Work task: Each line from the first line of the entries through the line holding "Zahlreiche Anzeichen liefern" is to be restated word for word; nothing else, and no picture, belongs in the answer.

___ Entries supplied ___

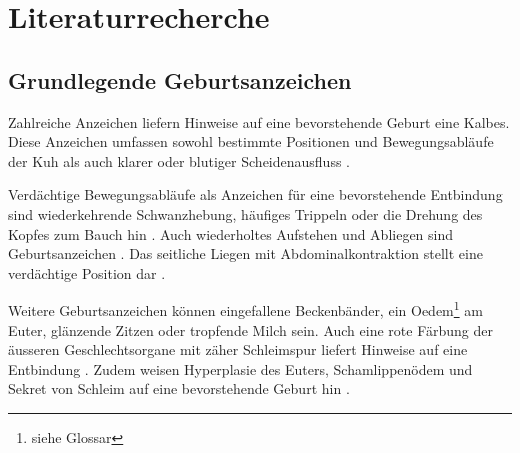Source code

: \section{Literaturrecherche}
\subsection{Grundlegende Geburtsanzeichen}

Zahlreiche Anzeichen liefern Hinweise auf eine bevorstehende Geburt eine Kalbes. Diese Anzeichen umfassen sowohl bestimmte Positionen und Bewegungsabläufe der Kuh als auch klarer oder blutiger Scheidenausfluss \citep[S. 1]{Lange2017}.

Verdächtige Bewegungsabläufe als Anzeichen für eine bevorstehende Entbindung sind wiederkehrende Schwanzhebung, häufiges Trippeln oder die Drehung des Kopfes zum Bauch hin \citep[S. 1]{Lange2017}. Auch wiederholtes Aufstehen und Abliegen sind Geburtsanzeichen \citep[S. 4]{Saint-Dizier2015}. Das seitliche Liegen mit Abdominalkontraktion stellt eine verdächtige Position dar \citep[S. 1]{Lange2017}. 

Weitere Geburtsanzeichen können eingefallene Beckenbänder, ein \gls{Oedem}\footnote{\label{glossar-oedem}siehe Glossar} am Euter, glänzende Zitzen oder tropfende Milch sein. Auch eine rote Färbung der  äusseren Geschlechtsorgane mit zäher Schleimspur liefert Hinweise auf eine Entbindung \citep[S. 6]{Traulsen2013}. Zudem weisen \gls{Hyperplasie} des Euters, Schamlippenödem und \gls{Sekret} von Schleim auf eine bevorstehende Geburt hin \citep[S. 2]{Streyl2011}.


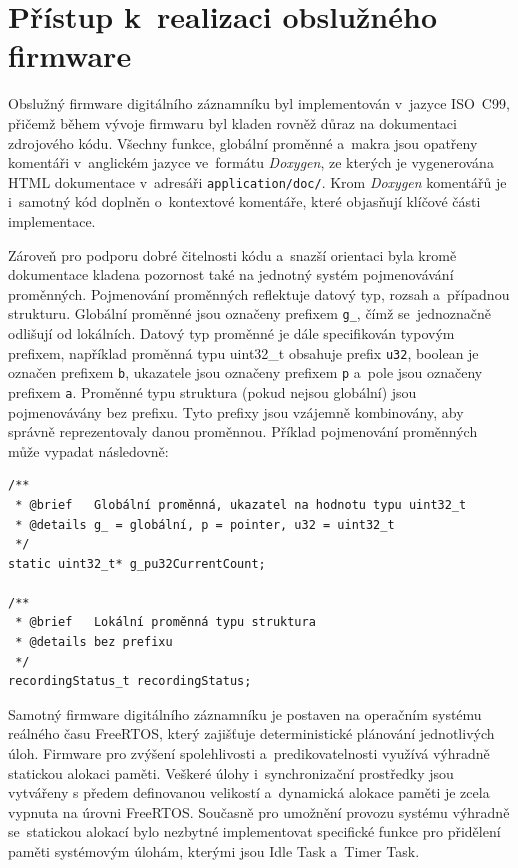 \newpage


\chapter{Přístup k~realizaci obslužného firmware}
\label{softwarova_implementace}
Obslužný firmware digitálního záznamníku byl implementován v~jazyce ISO~C99, přičemž během vývoje firmwaru byl kladen rovněž důraz na dokumentaci zdrojového kódu. Všechny funkce, globální proměnné a~makra jsou opatřeny komentáři v~anglickém jazyce ve~formátu \textit{Doxygen}, ze kterých je vygenerována HTML dokumentace v~adresáři \texttt{application/doc/}. Krom \textit{Doxygen} komentářů je i~samotný kód doplněn o~kontextové komentáře, které objasňují klíčové části implementace.

Zároveň pro podporu dobré čitelnosti kódu a~snazší orientaci byla kromě dokumentace kladena pozornost také na jednotný systém pojmenovávání proměnných. Pojmenování proměnných reflektuje datový typ, rozsah a~případnou strukturu. Globální proměnné jsou označeny prefixem \texttt{g\_}, čímž se~jednoznačně odlišují od lokálních. Datový typ proměnné je dále specifikován typovým prefixem, například proměnná typu uint32\_t obsahuje prefix \texttt{u32}, boolean je označen prefixem \texttt{b}, ukazatele jsou označeny prefixem \texttt{p} a~pole jsou označeny prefixem \texttt{a}. Proměnné typu struktura (pokud nejsou globální) jsou pojmenovávány bez prefixu. Tyto prefixy jsou vzájemně kombinovány, aby správně reprezentovaly danou proměnnou. Příklad pojmenování proměnných může vypadat následovně:

\begin{verbatim}
/**
 * @brief 	Globální proměnná, ukazatel na hodnotu typu uint32_t
 * @details g_ = globální, p = pointer, u32 = uint32_t
 */
static uint32_t* g_pu32CurrentCount;

/**
 * @brief 	Lokální proměnná typu struktura
 * @details bez prefixu
 */
recordingStatus_t recordingStatus;
\end{verbatim}

\newpage

Samotný firmware digitálního záznamníku je postaven na operačním systému reálného času FreeRTOS, který zajišťuje deterministické plánování jednotlivých úloh. Firmware pro zvýšení spolehlivosti a~predikovatelnosti využívá výhradně statickou alokaci paměti. Veškeré úlohy i~synchronizační prostředky jsou vytvářeny s předem definovanou velikostí a~dynamická alokace paměti je zcela vypnuta na úrovni FreeRTOS. Současně pro umožnění provozu systému výhradně se~statickou alokací bylo nezbytné implementovat specifické funkce pro přidělení paměti systémovým úlohám, kterými jsou Idle Task a~Timer Task.~\cite{freertos_book}


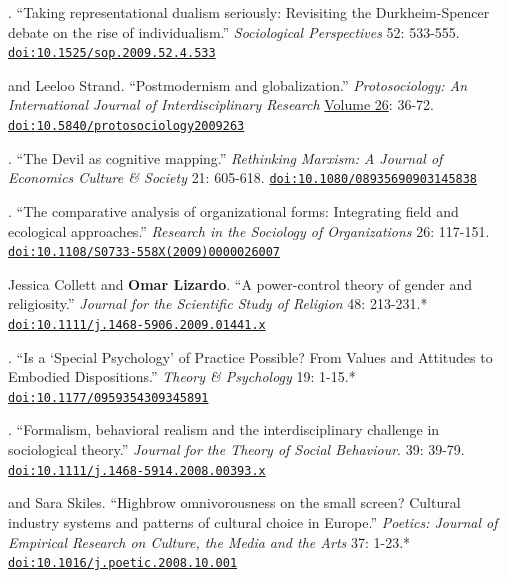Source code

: 
. ``Taking representational dualism seriously: Revisiting the Durkheim-Spencer debate on the rise of individualism.''  {\em Sociological Perspectives} 52: 533-555. \href{https://doi.org/10.1525/sop.2009.52.4.533}{\nolinkurl{doi:10.1525/sop.2009.52.4.533}}

 and Leeloo Strand. ``Postmodernism and globalization.'' {\em Protosociology: An International Journal of Interdisciplinary Research} \href{http://www.protosociology.de/Download/ProtoSociology-Vol26-S.pdf}{Volume 26}: 36-72. \href{https://doi.org/10.5840/protosociology2009263}{\nolinkurl{doi:10.5840/protosociology2009263}}

. ``The Devil as cognitive mapping.''  {\em Rethinking Marxism: A Journal of Economics Culture \& Society } 21: 605-618. \href{https://doi.org/10.1080/08935690903145838}{\nolinkurl{doi:10.1080/08935690903145838}}

. ``The comparative analysis of organizational forms:  Integrating field and ecological approaches.''  {\em Research in the Sociology of Organizations} 26: 117-151. \href{https://doi.org/10.1108/S0733-558X(2009)0000026007}{\nolinkurl{doi:10.1108/S0733-558X(2009)0000026007}}

\ind Jessica Collett and {\bf Omar Lizardo}. ``A power-control theory of gender and religiosity.'' {\em Journal for the Scientific Study of Religion} 48: 213-231.\textcolor{uclagold}{*} \href{https://doi.org/10.1111/j.1468-5906.2009.01441.x}{\nolinkurl{doi:10.1111/j.1468-5906.2009.01441.x}}

. ``Is a `Special Psychology' of Practice Possible? From Values and Attitudes to Embodied Dispositions.'' \emph{Theory \& Psychology} 19: 1-15.\textcolor{uclablue}{*} \href{https://doi.org/10.1177/0959354309345891}{\nolinkurl{doi:10.1177/0959354309345891}}

. ``Formalism, behavioral realism and the interdisciplinary challenge in sociological theory.'' {\em Journal for the Theory of Social Behaviour}.  39: 39-79. \href{https://doi.org/10.1111/j.1468-5914.2008.00393.x}{\nolinkurl{doi:10.1111/j.1468-5914.2008.00393.x}}

 and Sara Skiles. ``Highbrow omnivorousness on the small screen? Cultural industry systems and patterns of cultural choice in Europe.'' {\em Poetics: Journal of Empirical Research on Culture, the Media and the Arts} 37: 1-23.\textcolor{uclablue}{*} \href{https://doi.org/10.1016/j.poetic.2008.10.001}{\nolinkurl{doi:10.1016/j.poetic.2008.10.001}}
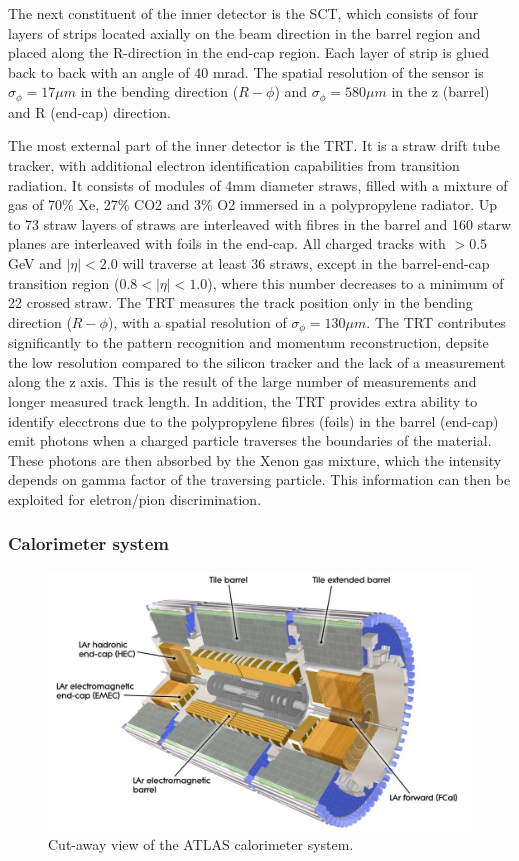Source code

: \documentclass[letterpaper,12pt]{article}
\begin{document}
	The next constituent of the inner detector is the SCT, 
	which consists of four layers of strips located axially on the 
	beam direction in the barrel region and placed along the
	R-direction in the end-cap region. 
	Each layer of strip is glued back to back with an angle of
	40 mrad. The spatial resolution of the sensor is 
	$\sigma_\phi = 17\mu m$ in the bending direction ($R-\phi$)
	and $\sigma_\phi = 580\mu m$ in the z (barrel) and R (end-cap) direction. 

	The most external part of the inner detector is the TRT. 
	It is a straw drift tube tracker, with additional electron identification
	capabilities from transition radiation. It consists of
	modules of 4mm diameter straws, filled with a mixture of gas of
	70\% Xe, 27\% CO2 and 3\% O2 immersed in a polypropylene radiator.
	Up to 73 straw layers of straws are interleaved with fibres in the barrel
	and 160 starw planes are interleaved with foils in the end-cap. 
	All charged tracks with \pt $> 0.5$ GeV and $|\eta| < 2.0$ will traverse 
	at least 36 straws, except in the
	barrel-end-cap transition region ($0.8 < |\eta|< 1.0$), 
	where this number decreases to a minimum of 22 crossed straw.
	The TRT measures the track position only in the bending direction
	($R-\phi$), with a spatial resolution of $\sigma_\phi = 130 \mu m$.
	The TRT contributes significantly to the pattern recognition and 
	momentum reconstruction, depsite the low resolution compared to the 
	silicon tracker and the lack of a measurement along the z axis. 
	This is the result of the large number of measurements and longer
	measured track length. In addition, the TRT provides extra ability to 
	identify elecctrons due to the polypropylene fibres (foils) in the barrel
	(end-cap) emit photons when a charged particle traverses the boundaries of
	the material. These photons are then absorbed by the Xenon gas mixture, which
	the intensity depends on gamma factor of the traversing particle. 
	This information can then be exploited for eletron/pion discrimination.

\subsubsection{Calorimeter system}



	\begin{figure}[]
		\begin{centering}	
		\includegraphics[width=.4\textwidth]{Detector_plots/calo.png}
		\caption{Cut-away view of the ATLAS calorimeter system.}
		\label{fig:calo}
		\end{centering}
	\end{figure}
\end{document}
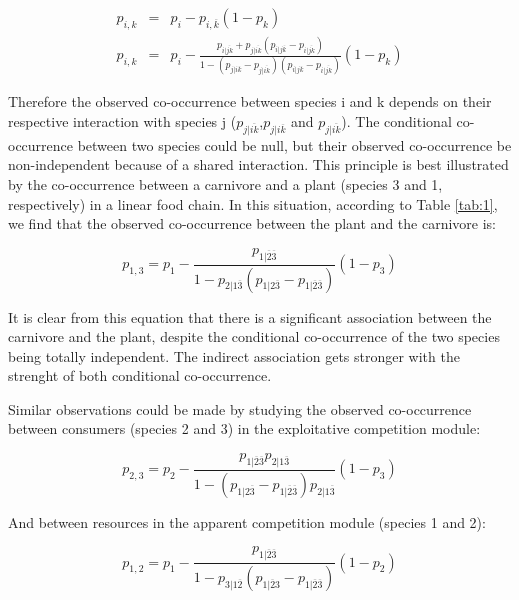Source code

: \begin{eqnarray}
  \nonumber p_{i,k} &=& p_i-p_{i,\overline{k}}(1-p_k) \\
  p_{i,k}&=& p_i-\frac{p_{i|\overline{jk}}+ p_{j|\overline{ik}} (p_{i|j\overline{k}}- p_{i|\overline{jk}})}{1- (p_{j|i\overline{k}}-p_{j|\overline{ik}})( p_{i|j\overline{k}} - p_{i|\overline{jk}})}(1-p_k)
\end{eqnarray}

Therefore the observed co-occurrence between species i and k depends on their
respective interaction with species j
($p_{j|\overline{ik}}$,$p_{j|i\overline{k}}$ and $p_{j|\overline{ik}}$). The
conditional co-occurrence between two species could be null, but their
observed co-occurrence be non-independent because of a shared interaction.
This principle is best illustrated by the co-occurrence between a carnivore
and a plant (species 3 and 1, respectively) in a linear food chain. In
this situation, according to Table \ref{tab:1}, we find that the observed co-occurrence
between the plant and the carnivore is:

\begin{equation} \label{linear}
  p_{1,3} = p_1-\frac{p_{1|\overline{2}\overline{3}}}{1-p_{2|1\overline{3}}( p_{1|2\overline{3}} - p_{1|\overline{2}\overline{3}})}(1-p_3)
\end{equation}

It is clear from this equation that there is a significant association between
the carnivore and the plant, despite the conditional co-occurrence of the two
species being totally independent. The indirect association gets stronger with
the strenght of both conditional co-occurrence.

Similar observations could be made by studying the observed co-occurrence between
consumers (species 2 and 3) in the exploitative competition module:

\begin{equation} \label{exploitative}
  p_{2,3} = p_2-\frac{p_{1|\overline{2}\overline{3}}p_{2|1\overline{3}}}{1- (p_{1|2\overline{3}}-p_{1|\overline{2}\overline{3}})p_{2|1\overline{3}}}(1-p_3)
\end{equation}

And between resources in the apparent competition module (species 1 and 2):

\begin{equation} \label{apparent}
  p_{1,2} = p_1-\frac{p_{1|\overline{2}\overline{3}}}{1- p_{3|1\overline{2}}( p_{1|\overline{2}3} - p_{1|\overline{2}\overline{3}})}(1-p_2)
\end{equation}

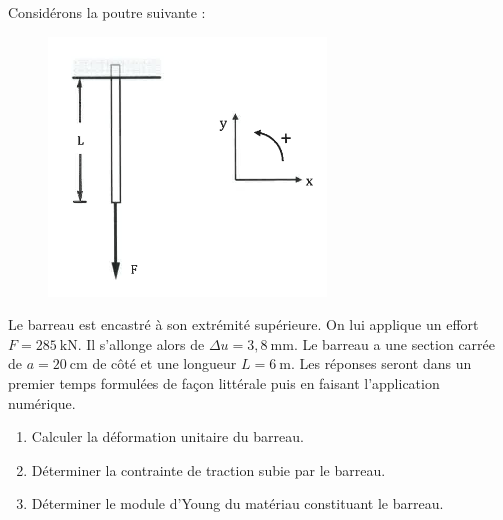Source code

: \documentclass[lecture.tex]{subfiles}
\begin{document}
\exercice{}

Considérons la poutre suivante :

\begin{figure}[h!]
  \centering
  \includegraphics[scale=0.9]{fig1-rdm-0058.png}
\end{figure}

\medskip

Le barreau est encastré à son extrémité supérieure. On lui applique un effort $F = 285 \mathrm{~kN}$. Il s'allonge alors de $\Delta u = 3,8 \mathrm{~mm}$. Le barreau a une section carrée de $a=20 \mathrm{~cm}$ de côté et une longueur $L=6 \mathrm{~m}$. Les réponses seront dans un premier temps formulées de façon littérale puis en faisant l'application numérique.

\medskip

\begin{enumerate}
  \item Calculer la déformation unitaire du barreau.
  \item Déterminer la contrainte de traction subie par le barreau.
  \item Déterminer le module d'Young du matériau constituant le barreau.
\end{enumerate}

\finexercice
\end{document}
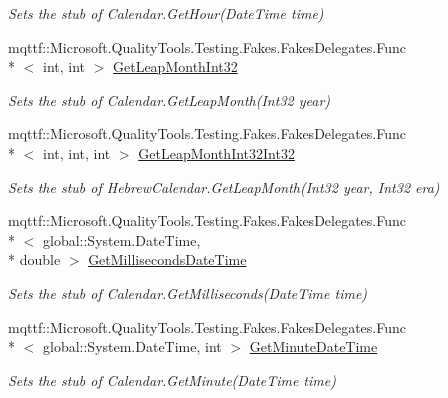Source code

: \begin{DoxyCompactItemize}
\begin{DoxyCompactList}\small\item\em Sets the stub of Calendar.\-Get\-Hour(\-Date\-Time time)\end{DoxyCompactList}\item 
mqttf\-::\-Microsoft.\-Quality\-Tools.\-Testing.\-Fakes.\-Fakes\-Delegates.\-Func\\*
$<$ int, int $>$ \hyperlink{class_system_1_1_globalization_1_1_fakes_1_1_stub_hebrew_calendar_a54bf85b8a63bd7844f15c5efe48256ba}{Get\-Leap\-Month\-Int32}
\begin{DoxyCompactList}\small\item\em Sets the stub of Calendar.\-Get\-Leap\-Month(\-Int32 year)\end{DoxyCompactList}\item 
mqttf\-::\-Microsoft.\-Quality\-Tools.\-Testing.\-Fakes.\-Fakes\-Delegates.\-Func\\*
$<$ int, int, int $>$ \hyperlink{class_system_1_1_globalization_1_1_fakes_1_1_stub_hebrew_calendar_af9849b4943cdb95c1e711bd0954ef500}{Get\-Leap\-Month\-Int32\-Int32}
\begin{DoxyCompactList}\small\item\em Sets the stub of Hebrew\-Calendar.\-Get\-Leap\-Month(\-Int32 year, Int32 era)\end{DoxyCompactList}\item 
mqttf\-::\-Microsoft.\-Quality\-Tools.\-Testing.\-Fakes.\-Fakes\-Delegates.\-Func\\*
$<$ global\-::\-System.\-Date\-Time, \\*
double $>$ \hyperlink{class_system_1_1_globalization_1_1_fakes_1_1_stub_hebrew_calendar_a46154807860844c47080516c2d799097}{Get\-Milliseconds\-Date\-Time}
\begin{DoxyCompactList}\small\item\em Sets the stub of Calendar.\-Get\-Milliseconds(\-Date\-Time time)\end{DoxyCompactList}\item 
mqttf\-::\-Microsoft.\-Quality\-Tools.\-Testing.\-Fakes.\-Fakes\-Delegates.\-Func\\*
$<$ global\-::\-System.\-Date\-Time, int $>$ \hyperlink{class_system_1_1_globalization_1_1_fakes_1_1_stub_hebrew_calendar_a7c510fa318acc94945cde12f30c2c582}{Get\-Minute\-Date\-Time}
\begin{DoxyCompactList}\small\item\em Sets the stub of Calendar.\-Get\-Minute(\-Date\-Time time)\end{DoxyCompactList}\item 

\end{DoxyCompactItemize}
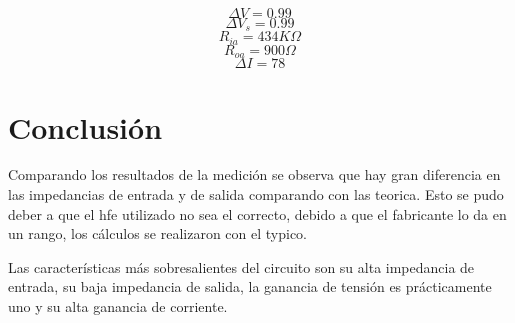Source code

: \documentclass[../../main.tex]{subfiles}
\begin{document}
$$\Delta V = 0.99$$
$$ \Delta V_s =0.99 $$
$$ R_{ia} = 434K\Omega $$
$$R_{oa}=900\Omega $$
$$\Delta I= 78 $$


\section{Conclusión}
Comparando los resultados de la medición se observa que hay gran diferencia en las impedancias de entrada y de salida comparando con las teorica. Esto se pudo deber a que el hfe utilizado no sea el correcto, debido a que el fabricante lo da en un rango, los cálculos se realizaron con el typico. 
\par Las características más sobresalientes del circuito son su alta impedancia de entrada, su baja impedancia de salida, la ganancia de tensión es prácticamente uno y su alta ganancia de corriente.
\end{document}
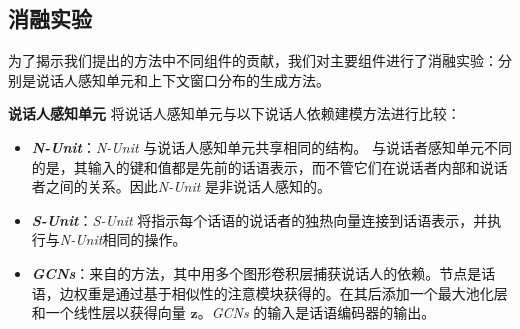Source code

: \begin{table}[!ht]
\centering
\caption{主要结果。最好的 F1 分数以粗体突出显示。 - 表示未报告的结果。 CSK是commonsense knowledge（常识知识）的缩写。 $\star$ 表示实验中得到的结果。}
\label{tab:F1}
\small
{}
\end{table}

\subsection{消融实验}\label{sec:ablation}
为了揭示我们提出的方法中不同组件的贡献，我们对主要组件进行了消融实验：分别是说话人感知单元和上下文窗口分布的生成方法。

\noindent\textbf{说话人感知单元 } 将说话人感知单元与以下说话人依赖建模方法进行比较：
\begin{itemize}
    \item \textit{\textbf{N-Unit}}：\textit{N-Unit} 与说话人感知单元共享相同的结构。 与说话者感知单元不同的是，其输入的键和值都是先前的话语表示，而不管它们在说话者内部和说话者之间的关系。因此\textit{N-Unit} 是非说话人感知的。
    \item \textit{\textbf{S-Unit}}：\textit{S-Unit} 将指示每个话语的说话者的独热向量连接到话语表示，并执行与\textit{N-Unit}相同的操作。
    \item \textit{\textbf{GCNs}}：来自\citet{ghosal2019dialoguegcn}的方法，其中用多个图形卷积层捕获说话人的依赖。节点是话语，边权重是通过基于相似性的注意模块获得的。在其后添加一个最大池化层和一个线性层以获得向量 $\mathbf{z}$。\textit{GCNs} 的输入是话语编码器的输出。
\end{itemize}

___

Final answer:
Source code

: \section{Literaturrecherche}
\subsection{Grundlegende Geburtsanzeichen}

Zahlreiche Anzeichen liefern Hinweise auf eine bevorstehende Geburt eine Kalbes. Diese Anzeichen umfassen sowohl bestimmte Positionen und Bewegungsabläufe der Kuh als auch klarer oder blutiger Scheidenausfluss \citep[S. 1]{Lange2017}.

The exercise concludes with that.